We ended our day with a swim and celebratory beverage in the sun at the Methow River swimming hole and then we said good bye to Mazama and Washington Pass and headed for home. 




We topped out at around 1pm, about 5 hours to climb the 11 pitch route. The climbing on the route is a lot of fun and would be a great lead for a 5.8/5.9 climber who is looking to get some multi-pitch miles. The whole route is well bolted, the climbing is fun, varied and interesting, difficulties are short lived and the views and atmosphere are awesome. Well worth the trip!




Goats Beard Mountain Supply Store in Mazama sells guidebooks with topos for the routes on the Goat Wall and surrounding climbing areas. 



Monday, September 8, 2014

Coliseum Mountain


 Coliseum Mountain

25km, 1240m (4070ft) elevation, 8hrs return with running lower trails to and from Norvan Falls), expect 10+ hours return if hiking full route





A couple weekends ago I thought I'd take a break from climbing and get out for a long hike for a day.  I'd been wanting to check out Coliseum Mountain in Lynn Headwaters Park for a few years now and with a full day free and a bombproof weather forecast it seemed like a good day to go.






I decided to run/hike the route to make it bit less time intensive so I loaded up my camelback with water, gels, jacket, a few bars and some safety equipment since I was heading out solo - map, compass, emergency bivy, Fast Find personal locator beacon, headlamp, lighter, whistle, small first aid kit and of course, bear bangers in that area.



The first 4 km of the route is along the Cedar Mill trail which follows Lynn Creek from the parking lot to the 3rd debris chute and is fairly flat. This then leads to the next 3 km section to Norvan Falls which is still fairly low angle but more of a single track trail. I ran the first 7 km to Norvan falls at a casual pace in about 1h15min.



From here you reach a sign and map board that clearly marks the turn-off for the Coliseum mountain Trail.  This is where the fun begins! From the sign post you immediately start to climb through the forest along Norvan Creek. The trail crosses the creek, climbs some more and then crosses the creek back again before flattening out for a bit of a reprieve.  After about an hour of hiking I caught up to some park rangers who were doing trail maintenance up to the summit of Coliseum that day. They were the first people I had seen since Norvan Falls. I was happy to see other people since at this point a majority if the trail was though blueberry patches which seemed like an area that bears would like to hang out.



About 1.5 hours into the hike the forest began to thin and a viewpoint and Norvan meadows was reached. I ran into another group of hikers at this point and took a break at the viewpoint with them. From here the fun part of the hike began. The next hour or so involved some short rock steps, steep hiking to the false summit and then descending steeply into a notch and back out before traveling along rocky slabs that finally bring you to the summit.  It took me a little under 3 hours to get from Norvan Falls to the summit of Coliseum, including two or three short breaks en-route for snacks and photos.

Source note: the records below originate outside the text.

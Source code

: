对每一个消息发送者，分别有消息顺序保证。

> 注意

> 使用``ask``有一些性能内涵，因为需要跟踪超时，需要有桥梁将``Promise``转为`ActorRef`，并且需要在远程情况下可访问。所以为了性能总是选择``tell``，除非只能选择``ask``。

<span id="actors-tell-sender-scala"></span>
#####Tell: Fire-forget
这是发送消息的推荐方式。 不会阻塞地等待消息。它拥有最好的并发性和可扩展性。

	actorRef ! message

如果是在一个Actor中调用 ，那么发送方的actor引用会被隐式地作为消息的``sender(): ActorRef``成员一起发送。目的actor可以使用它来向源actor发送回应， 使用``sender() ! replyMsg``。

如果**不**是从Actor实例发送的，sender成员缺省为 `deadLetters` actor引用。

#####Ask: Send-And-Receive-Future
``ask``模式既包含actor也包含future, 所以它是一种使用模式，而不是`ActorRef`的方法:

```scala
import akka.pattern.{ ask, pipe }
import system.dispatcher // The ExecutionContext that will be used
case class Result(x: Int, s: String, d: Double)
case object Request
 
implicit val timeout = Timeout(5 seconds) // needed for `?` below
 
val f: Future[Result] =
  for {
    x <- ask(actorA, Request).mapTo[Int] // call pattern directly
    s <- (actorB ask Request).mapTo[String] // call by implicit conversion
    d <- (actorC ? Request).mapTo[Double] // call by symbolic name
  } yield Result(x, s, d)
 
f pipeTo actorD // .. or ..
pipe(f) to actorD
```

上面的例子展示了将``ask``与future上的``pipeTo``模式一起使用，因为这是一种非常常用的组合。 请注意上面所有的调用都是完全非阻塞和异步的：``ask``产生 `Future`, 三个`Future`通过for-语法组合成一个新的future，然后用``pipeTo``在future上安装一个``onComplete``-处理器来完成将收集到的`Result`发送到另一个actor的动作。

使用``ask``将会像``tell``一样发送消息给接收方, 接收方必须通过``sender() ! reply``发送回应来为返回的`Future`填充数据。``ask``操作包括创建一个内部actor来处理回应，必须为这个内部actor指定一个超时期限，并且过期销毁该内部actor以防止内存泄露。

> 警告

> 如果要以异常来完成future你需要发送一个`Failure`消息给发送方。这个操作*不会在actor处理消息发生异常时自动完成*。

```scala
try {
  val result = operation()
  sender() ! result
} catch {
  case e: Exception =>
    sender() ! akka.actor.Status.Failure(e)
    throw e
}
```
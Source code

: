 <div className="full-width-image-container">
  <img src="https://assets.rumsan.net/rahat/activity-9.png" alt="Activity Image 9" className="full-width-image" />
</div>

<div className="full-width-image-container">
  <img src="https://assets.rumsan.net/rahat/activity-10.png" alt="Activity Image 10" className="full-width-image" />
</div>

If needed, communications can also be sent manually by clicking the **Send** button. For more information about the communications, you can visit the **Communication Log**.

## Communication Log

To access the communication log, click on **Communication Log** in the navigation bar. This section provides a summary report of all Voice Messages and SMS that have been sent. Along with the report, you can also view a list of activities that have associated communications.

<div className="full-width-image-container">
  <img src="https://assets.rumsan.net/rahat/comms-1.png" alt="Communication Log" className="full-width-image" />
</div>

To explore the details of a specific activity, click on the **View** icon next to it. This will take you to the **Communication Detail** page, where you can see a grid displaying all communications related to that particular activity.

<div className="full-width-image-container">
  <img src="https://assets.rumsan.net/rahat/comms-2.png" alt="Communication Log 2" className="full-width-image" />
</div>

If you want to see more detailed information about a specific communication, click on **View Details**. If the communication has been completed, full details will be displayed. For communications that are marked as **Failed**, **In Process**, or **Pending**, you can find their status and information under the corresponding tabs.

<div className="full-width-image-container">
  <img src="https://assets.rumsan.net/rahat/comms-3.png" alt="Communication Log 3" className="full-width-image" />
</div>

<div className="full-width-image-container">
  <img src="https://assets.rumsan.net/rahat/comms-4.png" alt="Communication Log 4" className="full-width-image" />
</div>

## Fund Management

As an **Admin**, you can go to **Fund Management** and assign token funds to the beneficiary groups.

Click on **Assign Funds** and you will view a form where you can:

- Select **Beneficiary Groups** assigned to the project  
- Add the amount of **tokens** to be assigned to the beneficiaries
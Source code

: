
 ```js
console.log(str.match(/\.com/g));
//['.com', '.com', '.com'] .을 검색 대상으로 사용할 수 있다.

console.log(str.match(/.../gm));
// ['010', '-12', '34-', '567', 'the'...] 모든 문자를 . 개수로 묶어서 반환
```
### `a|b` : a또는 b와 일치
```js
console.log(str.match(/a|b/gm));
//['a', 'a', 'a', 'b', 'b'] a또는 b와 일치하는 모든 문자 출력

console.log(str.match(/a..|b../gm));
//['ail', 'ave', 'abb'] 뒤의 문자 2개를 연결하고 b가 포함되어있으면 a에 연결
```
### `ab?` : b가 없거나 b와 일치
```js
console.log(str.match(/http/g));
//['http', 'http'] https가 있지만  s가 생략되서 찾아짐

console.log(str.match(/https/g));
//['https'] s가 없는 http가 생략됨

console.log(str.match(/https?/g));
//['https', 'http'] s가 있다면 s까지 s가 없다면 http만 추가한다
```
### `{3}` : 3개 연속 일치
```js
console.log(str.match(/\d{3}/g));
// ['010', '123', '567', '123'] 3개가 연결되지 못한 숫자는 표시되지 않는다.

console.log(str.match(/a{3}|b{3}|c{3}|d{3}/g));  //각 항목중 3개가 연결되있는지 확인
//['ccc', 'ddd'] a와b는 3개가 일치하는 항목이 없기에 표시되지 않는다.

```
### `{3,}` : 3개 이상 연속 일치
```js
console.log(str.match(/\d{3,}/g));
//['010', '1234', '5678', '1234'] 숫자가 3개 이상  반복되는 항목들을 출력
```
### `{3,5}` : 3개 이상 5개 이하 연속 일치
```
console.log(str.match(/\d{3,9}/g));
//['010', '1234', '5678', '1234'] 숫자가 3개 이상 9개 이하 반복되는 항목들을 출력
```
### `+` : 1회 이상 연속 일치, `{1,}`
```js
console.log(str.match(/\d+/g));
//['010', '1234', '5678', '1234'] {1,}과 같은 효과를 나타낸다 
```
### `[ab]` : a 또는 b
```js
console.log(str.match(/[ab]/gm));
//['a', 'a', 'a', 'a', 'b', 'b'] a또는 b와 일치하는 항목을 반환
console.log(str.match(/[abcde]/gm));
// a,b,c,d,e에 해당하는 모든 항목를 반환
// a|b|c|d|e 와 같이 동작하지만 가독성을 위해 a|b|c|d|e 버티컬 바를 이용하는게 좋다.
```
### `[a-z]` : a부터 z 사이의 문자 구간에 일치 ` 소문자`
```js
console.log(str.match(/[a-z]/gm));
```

The views from the top make it worth every ounce of effort. You can see all the local mountains, the Lions, the peaks of Garibaldi Park and the City of Vancouver far below. There is also a pretty little tarn just below the summit where several people were cooling off. I lingered on the summit and enjoyed the sun and the views for about 45min before retracing my steps for an uneventful descent.



The full hike took me about 8 hours car-to-car and was a great way to spend a day in the mountains on a sunny summer day.